• _Task instructions_
In the listing below, locate the lines that hold "agent" and copy them.

────────────────────────────────────────

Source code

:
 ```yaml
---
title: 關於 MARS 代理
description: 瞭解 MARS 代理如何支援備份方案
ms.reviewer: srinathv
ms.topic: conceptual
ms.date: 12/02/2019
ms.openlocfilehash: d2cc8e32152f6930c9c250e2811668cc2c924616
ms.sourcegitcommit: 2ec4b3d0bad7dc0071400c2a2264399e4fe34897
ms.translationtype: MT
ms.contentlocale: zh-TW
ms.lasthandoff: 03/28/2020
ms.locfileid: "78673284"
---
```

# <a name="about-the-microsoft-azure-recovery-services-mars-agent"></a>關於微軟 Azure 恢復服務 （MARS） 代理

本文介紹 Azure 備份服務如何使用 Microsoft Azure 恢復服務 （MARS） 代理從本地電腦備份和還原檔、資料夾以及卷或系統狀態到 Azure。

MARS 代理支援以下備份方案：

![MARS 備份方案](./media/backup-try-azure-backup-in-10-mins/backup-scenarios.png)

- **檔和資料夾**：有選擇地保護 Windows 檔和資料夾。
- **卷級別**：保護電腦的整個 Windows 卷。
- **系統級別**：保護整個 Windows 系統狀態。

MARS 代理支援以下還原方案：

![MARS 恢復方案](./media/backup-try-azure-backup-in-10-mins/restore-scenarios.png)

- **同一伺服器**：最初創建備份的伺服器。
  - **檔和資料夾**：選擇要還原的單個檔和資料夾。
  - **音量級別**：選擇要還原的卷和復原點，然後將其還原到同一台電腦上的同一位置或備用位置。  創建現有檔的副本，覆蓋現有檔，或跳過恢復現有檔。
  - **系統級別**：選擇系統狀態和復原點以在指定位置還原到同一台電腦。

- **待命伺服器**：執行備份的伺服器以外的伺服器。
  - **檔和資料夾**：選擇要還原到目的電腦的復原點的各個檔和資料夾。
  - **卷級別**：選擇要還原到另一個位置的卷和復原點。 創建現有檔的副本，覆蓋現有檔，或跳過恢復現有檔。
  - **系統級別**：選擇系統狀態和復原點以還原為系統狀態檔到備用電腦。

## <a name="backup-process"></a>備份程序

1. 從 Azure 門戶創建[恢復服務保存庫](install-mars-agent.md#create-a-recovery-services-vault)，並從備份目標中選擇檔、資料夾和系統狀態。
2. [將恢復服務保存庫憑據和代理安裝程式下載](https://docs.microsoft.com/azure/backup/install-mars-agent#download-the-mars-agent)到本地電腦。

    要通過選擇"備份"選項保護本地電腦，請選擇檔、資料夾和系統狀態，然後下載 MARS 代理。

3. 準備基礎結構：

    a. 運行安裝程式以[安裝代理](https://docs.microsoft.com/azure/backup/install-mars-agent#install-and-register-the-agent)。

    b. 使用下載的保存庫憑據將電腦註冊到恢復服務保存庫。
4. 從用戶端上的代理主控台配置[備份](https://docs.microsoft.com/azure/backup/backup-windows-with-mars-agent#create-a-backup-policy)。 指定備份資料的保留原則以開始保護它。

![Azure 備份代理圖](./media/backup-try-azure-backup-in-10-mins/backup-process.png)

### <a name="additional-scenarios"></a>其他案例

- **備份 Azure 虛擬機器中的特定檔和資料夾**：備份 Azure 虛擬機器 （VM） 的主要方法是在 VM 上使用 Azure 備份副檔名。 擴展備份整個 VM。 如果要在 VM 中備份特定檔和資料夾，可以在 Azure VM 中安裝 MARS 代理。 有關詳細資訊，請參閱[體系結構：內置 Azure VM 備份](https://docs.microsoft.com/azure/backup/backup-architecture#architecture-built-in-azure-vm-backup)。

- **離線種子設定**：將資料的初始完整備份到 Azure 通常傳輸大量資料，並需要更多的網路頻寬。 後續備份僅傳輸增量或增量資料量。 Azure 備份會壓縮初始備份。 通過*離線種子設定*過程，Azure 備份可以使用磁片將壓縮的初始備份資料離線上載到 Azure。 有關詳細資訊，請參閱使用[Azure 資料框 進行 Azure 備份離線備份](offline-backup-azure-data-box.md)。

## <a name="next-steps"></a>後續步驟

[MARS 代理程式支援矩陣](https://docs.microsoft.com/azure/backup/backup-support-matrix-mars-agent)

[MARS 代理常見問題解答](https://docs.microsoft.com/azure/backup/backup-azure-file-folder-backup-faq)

────────────────────────────────────────

• _Answer box_
# <a name="about-the-microsoft-azure-recovery-services-mars-agent"></a>關於微軟 Azure 恢復服務 （MARS） 代理
1. 從 Azure 門戶創建[恢復服務保存庫](install-mars-agent.md#create-a-recovery-services-vault)，並從備份目標中選擇檔、資料夾和系統狀態。
2. [將恢復服務保存庫憑據和代理安裝程式下載](https://docs.microsoft.com/azure/backup/install-mars-agent#download-the-mars-agent)到本地電腦。
    a. 運行安裝程式以[安裝代理](https://docs.microsoft.com/azure/backup/install-mars-agent#install-and-register-the-agent)。
4. 從用戶端上的代理主控台配置[備份](https://docs.microsoft.com/azure/backup/backup-windows-with-mars-agent#create-a-backup-policy)。 指定備份資料的保留原則以開始保護它。
[MARS 代理程式支援矩陣](https://docs.microsoft.com/azure/backup/backup-support-matrix-mars-agent)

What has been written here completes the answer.